• _SUPPLIED RECORDS_

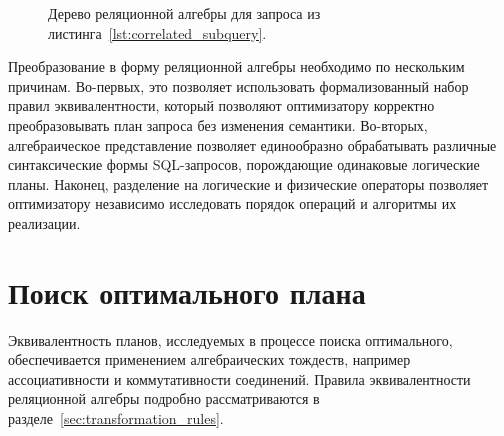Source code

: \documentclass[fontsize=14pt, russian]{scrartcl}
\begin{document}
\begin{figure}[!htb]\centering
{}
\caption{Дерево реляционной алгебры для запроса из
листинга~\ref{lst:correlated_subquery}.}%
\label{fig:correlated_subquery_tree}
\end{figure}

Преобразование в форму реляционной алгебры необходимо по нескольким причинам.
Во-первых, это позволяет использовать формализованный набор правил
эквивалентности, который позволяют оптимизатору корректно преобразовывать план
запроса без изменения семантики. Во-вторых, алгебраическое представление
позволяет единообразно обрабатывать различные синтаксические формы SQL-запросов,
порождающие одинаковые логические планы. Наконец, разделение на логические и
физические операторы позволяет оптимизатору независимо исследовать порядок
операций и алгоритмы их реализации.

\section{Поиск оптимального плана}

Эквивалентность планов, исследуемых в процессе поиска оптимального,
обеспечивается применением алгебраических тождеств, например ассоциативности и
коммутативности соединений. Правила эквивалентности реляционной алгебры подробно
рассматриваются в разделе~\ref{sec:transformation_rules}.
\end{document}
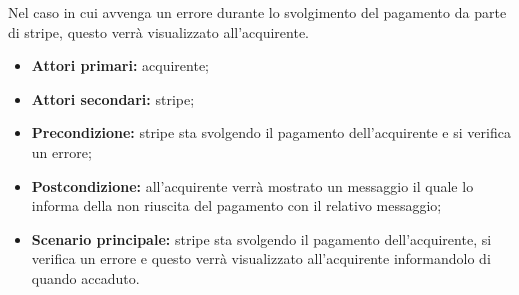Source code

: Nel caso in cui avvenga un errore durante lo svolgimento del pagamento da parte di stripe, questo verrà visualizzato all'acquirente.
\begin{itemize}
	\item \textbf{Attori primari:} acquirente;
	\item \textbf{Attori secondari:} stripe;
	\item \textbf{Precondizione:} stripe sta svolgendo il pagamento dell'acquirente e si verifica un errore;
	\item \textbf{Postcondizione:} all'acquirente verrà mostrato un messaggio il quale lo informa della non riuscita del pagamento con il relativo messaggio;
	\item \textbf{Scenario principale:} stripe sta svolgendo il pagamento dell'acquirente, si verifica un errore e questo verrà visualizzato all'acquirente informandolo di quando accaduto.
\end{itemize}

• _WHAT THE TASK ASKS_
Pull out all lines from the listing that contain the string "visualizzato".

• _TASK RESPONSE_
: Nel caso in cui avvenga un errore durante lo svolgimento del pagamento da parte di stripe, questo verrà visualizzato all'acquirente.
	\item \textbf{Scenario principale:} stripe sta svolgendo il pagamento dell'acquirente, si verifica un errore e questo verrà visualizzato all'acquirente informandolo di quando accaduto.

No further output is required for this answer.